“Desire urges me on, while fear bridals me” Giordano Bruno
Human behavior knows two fundamental motivational principles: the desire to approach positive outcomes and the desire to avoid negative outcomes. Both play a major role in many psychopathologies, including depression: Avoidance motivation and approach deficits seem to play an important role in maintaining depression by limiting positive experiences. However, avoidance and approach processes have been understudied in depression and their correction is often not an explicit part of treatment. I will present a serias of studies that target the approach deficit in depressed patietns with a computerized training program. In a randomized controlled trial, 256 patients who suffered from different psychological disorders completed four sessions of either an active training in which positive emotional pictures were pulled closer and neutral pictures were pushed away with a joystick movement, or a placebo-training, additional to their treatment as usual. We were able to induce a positive bias. But more importantly depressed patients in the active training condition had a significant lower BDI score at the end of their treatment. This was only true in depressed patients. In the second study, again a randomized-controlled design, 122 depressed inpatients received either four sessions of the CBM Attention Dot-Probe Training (DPT) or the CBM Approach-Avoidance Training (AAT), next to treatment as usual. Both trainings had an active and a control condition. Clinician-rated depressive symptom severity decreased more in patients who received the active condition of either the DPT or the AAT compared to patients in the control conditions. Both active training conditions reduced the depressive symptoms. The studies indicate that an approach-positive training can be an option as add on treatments for patients with depression.
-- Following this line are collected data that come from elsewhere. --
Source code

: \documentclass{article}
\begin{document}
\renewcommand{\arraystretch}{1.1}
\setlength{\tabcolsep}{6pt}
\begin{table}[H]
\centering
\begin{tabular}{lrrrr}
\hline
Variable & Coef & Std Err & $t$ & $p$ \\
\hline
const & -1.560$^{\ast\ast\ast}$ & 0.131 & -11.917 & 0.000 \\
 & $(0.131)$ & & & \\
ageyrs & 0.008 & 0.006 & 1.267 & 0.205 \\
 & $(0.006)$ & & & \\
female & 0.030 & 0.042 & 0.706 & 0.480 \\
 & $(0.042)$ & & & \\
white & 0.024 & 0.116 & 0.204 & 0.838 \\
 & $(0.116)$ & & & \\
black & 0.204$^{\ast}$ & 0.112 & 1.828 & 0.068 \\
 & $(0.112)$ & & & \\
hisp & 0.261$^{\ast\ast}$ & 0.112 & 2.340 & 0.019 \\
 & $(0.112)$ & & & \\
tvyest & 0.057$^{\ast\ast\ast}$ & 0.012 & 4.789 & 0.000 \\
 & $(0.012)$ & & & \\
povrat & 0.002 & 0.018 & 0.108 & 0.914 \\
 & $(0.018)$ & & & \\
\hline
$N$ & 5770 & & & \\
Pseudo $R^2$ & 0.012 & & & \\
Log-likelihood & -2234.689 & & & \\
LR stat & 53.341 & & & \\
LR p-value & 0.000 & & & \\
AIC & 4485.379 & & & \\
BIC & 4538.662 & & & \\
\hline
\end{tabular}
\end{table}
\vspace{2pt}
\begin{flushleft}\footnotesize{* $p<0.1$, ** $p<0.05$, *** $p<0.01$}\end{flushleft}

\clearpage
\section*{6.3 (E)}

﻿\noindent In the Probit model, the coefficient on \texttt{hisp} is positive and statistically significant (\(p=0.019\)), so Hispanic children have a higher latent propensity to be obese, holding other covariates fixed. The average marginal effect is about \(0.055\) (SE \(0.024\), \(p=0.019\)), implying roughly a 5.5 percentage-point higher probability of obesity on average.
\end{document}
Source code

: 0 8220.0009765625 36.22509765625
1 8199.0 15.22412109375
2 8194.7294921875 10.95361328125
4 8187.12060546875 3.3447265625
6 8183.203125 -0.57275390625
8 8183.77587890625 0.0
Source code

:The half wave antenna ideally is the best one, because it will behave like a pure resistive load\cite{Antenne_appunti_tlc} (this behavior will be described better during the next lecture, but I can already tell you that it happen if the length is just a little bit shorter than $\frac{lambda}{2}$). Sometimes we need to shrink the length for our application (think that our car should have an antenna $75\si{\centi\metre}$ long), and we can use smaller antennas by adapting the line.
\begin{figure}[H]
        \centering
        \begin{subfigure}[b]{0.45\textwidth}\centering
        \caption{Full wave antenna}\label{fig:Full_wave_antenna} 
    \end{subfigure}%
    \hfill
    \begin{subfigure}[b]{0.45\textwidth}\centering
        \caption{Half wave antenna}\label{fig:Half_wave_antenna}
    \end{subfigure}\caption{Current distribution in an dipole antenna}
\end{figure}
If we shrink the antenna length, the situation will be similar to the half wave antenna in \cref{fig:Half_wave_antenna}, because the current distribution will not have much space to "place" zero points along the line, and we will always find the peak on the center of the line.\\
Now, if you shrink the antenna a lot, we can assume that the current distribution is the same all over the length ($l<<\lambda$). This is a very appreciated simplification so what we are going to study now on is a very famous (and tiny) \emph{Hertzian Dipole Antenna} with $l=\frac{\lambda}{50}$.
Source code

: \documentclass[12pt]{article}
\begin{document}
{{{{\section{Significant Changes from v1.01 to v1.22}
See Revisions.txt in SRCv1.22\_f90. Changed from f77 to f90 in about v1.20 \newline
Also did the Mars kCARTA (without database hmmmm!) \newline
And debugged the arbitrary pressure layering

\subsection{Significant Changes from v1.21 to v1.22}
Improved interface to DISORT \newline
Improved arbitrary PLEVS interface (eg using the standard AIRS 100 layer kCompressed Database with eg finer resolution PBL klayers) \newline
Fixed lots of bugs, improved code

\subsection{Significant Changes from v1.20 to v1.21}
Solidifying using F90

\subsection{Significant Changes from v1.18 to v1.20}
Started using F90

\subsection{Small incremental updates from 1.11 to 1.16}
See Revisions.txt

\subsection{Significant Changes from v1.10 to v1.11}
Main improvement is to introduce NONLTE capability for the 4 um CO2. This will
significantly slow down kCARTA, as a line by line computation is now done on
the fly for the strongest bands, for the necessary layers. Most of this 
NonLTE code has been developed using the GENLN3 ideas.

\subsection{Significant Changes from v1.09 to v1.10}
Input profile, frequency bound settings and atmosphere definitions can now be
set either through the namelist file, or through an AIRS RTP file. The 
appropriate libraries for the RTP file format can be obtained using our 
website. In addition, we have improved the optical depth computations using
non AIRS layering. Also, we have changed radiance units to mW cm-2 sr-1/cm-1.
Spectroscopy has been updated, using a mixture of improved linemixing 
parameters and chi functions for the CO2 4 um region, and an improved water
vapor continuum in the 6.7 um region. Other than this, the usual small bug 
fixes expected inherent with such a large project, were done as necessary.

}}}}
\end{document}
Becker, E. S., Barth, A., Smits, J. A., Beisel, S., Lindenmeyer, J., & Rinck, M. (2019). Positivity-approach training for depressive symptoms: A randomized controlled trial. Journal of affective disorders, 245, 297-304.
Vrijsen, J. N., Fischer, V. S., Müller, B. W., Scherbaum, N., Becker, E. S., Rinck, M., & Tendolkar, I. (2018). Cognitive bias modification as an add-on treatment in clinical depression: results from a placebo-controlled, single-blinded randomized control trial. Journal of affective disorders, 238, 342-350.
Kort CV:
Eni S. Becker is the chair of Clinical Psychology and the director of the research program "Experimental psychopathology and treatment" of the Behavioural Science Institute at the Radboud University Nijmegen. Her research interest are cognitive processes and their role in psychopathology, mostly in anxiety and affective disorders. Recently she has concentrated on how we can influence those processes to benefit patients with the help of CBM (Cognitive bias modification). She also is a trained Psychotherapist specialized in the treatment of anxiety disorders.